Mais les extérieurs de la lecture-compréhension du texte littéraire sont
également psycho-cognitifs. J.-M. Adam relevait déjà, il y a plus de 25 ans, que
« la linguistique a[vait] manqué son rendez-vous avec l’école » sur cette question
précise de la lecture : « Les travaux de diffusion de contenus linguistiques et
sémiotiques novateurs […] n’ont jamais aidé les enseignants à améliorer la
compétence en lecture des élèves les plus mal lotis », déclare-t-il sans ambages
(Adam 1985 : 47). Tentant ensuite de trouver des pistes, J.-M. Adam cite le n° 61
de Langue française intitulé « Sémiotique et enseignement du français », dans
lequel D. Bertrand fait des propositions en ce sens, qui reposent sur
l’enseignement-apprentissage des modèles inférentiels et des structures sous-
jacentes qui organise la lecture des textes, en particulier littéraire. Et il indique
ensuite, en citant les travaux de G. Denhière, M. Fayol ou J.-P. Bronckart autour
du récit, que les avancées en linguistique textuelle pour la didactique du français
sont à chercher du côté des études psycho-cognitives. L’on sait que D. Bertrand
fut membre du groupe technique disciplinaire responsable des programmes du
nouveau collège qui ont mis la notion de « discours » au centre de
l’enseignement du français au collège, et qui se prolongent au lycée à travers les
notions de genre et de registre et la place centrale donnée à l’argumentation. Le
« discours » de ces programmes vient plus du côté sémiotique et psycho-cognitif
de la linguistique que de son côté socio-politique et lexicologique. D. Bertrand le
conçoit comme un « opérateur de méthode » dont la fonction est de « fédérer
dans une approche conçue d’un seul tenant les objets traditionnellement
cloisonnés et disjoints de la discipline, depuis les activités de lecture jusqu’à
l’étude des outils de la langue » (1999 : 60).

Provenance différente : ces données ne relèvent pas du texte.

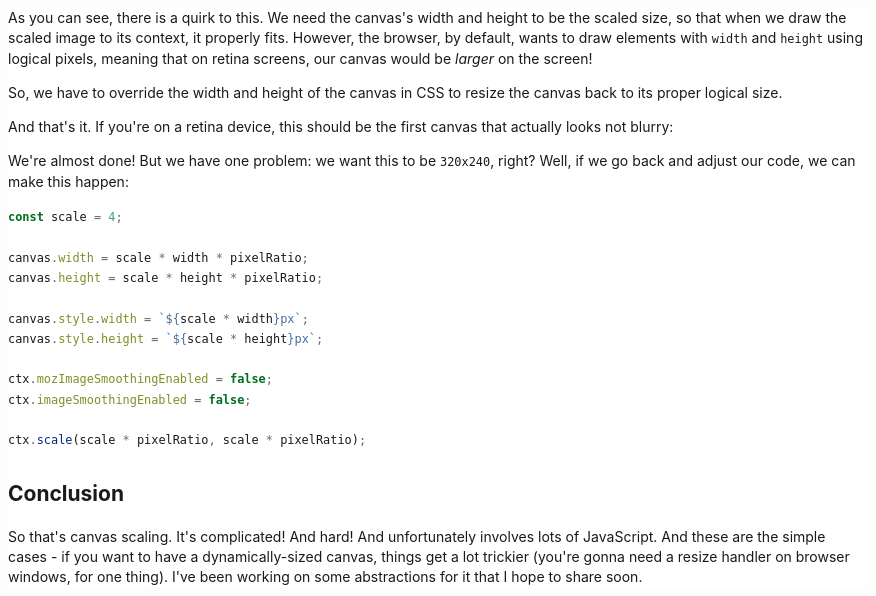 As you can see, there is a quirk to this. We need the canvas's width and height to be the scaled size, so that when we draw the scaled image to its context, it properly fits. However, the browser, by default, wants to draw elements with `width` and `height` using logical pixels, meaning that on retina screens, our canvas would be *larger* on the screen!

So, we have to override the width and height of the canvas in CSS to resize the canvas back to its proper logical size.

And that's it. If you're on a retina device, this should be the first canvas that actually looks not blurry:

<iframe scrolling="no" class="canvas-demo" src="/resources/canvas-scaling/retina.html" width="80" height="64"></iframe>

We're almost done! But we have one problem: we want this to be `320x240`, right? Well, if we go back and adjust our code, we can make this happen:

```js
const scale = 4;

canvas.width = scale * width * pixelRatio;
canvas.height = scale * height * pixelRatio;

canvas.style.width = `${scale * width}px`;
canvas.style.height = `${scale * height}px`;

ctx.mozImageSmoothingEnabled = false;
ctx.imageSmoothingEnabled = false;

ctx.scale(scale * pixelRatio, scale * pixelRatio);
```

<iframe scrolling="no" class="canvas-demo" src="/resources/canvas-scaling/retina-scaled.html" width="320" height="244"></iframe>

## Conclusion

So that's canvas scaling. It's complicated! And hard! And unfortunately involves lots of JavaScript. And these are the simple cases - if you want to have a dynamically-sized canvas, things get a lot trickier (you're gonna need a resize handler on browser windows, for one thing). I've been working on some abstractions for it that I hope to share soon.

Si le programme de l’analyse du discours littéraire reste trop internaliste et
autorise le risque applicationniste, le programme « discours » pèche par
l’inverse, à la fois trop externe et trop englobant : il permet de mettre en place
une approche « discursive » qui fait l’économie de la langue. Les extérieurs du
discours littéraire restent donc comme un point aveugle de l’étude de la
littérature, et partant, le traitement véritablement linguistique de la littérature.
Outre les points que je viens de souligner, il y a des raisons plus profondes à ce
« rendez-vous » manqué entre linguistique et littérature à l’école, qui
ressemblent bien à d’indéverrouillables obstacles.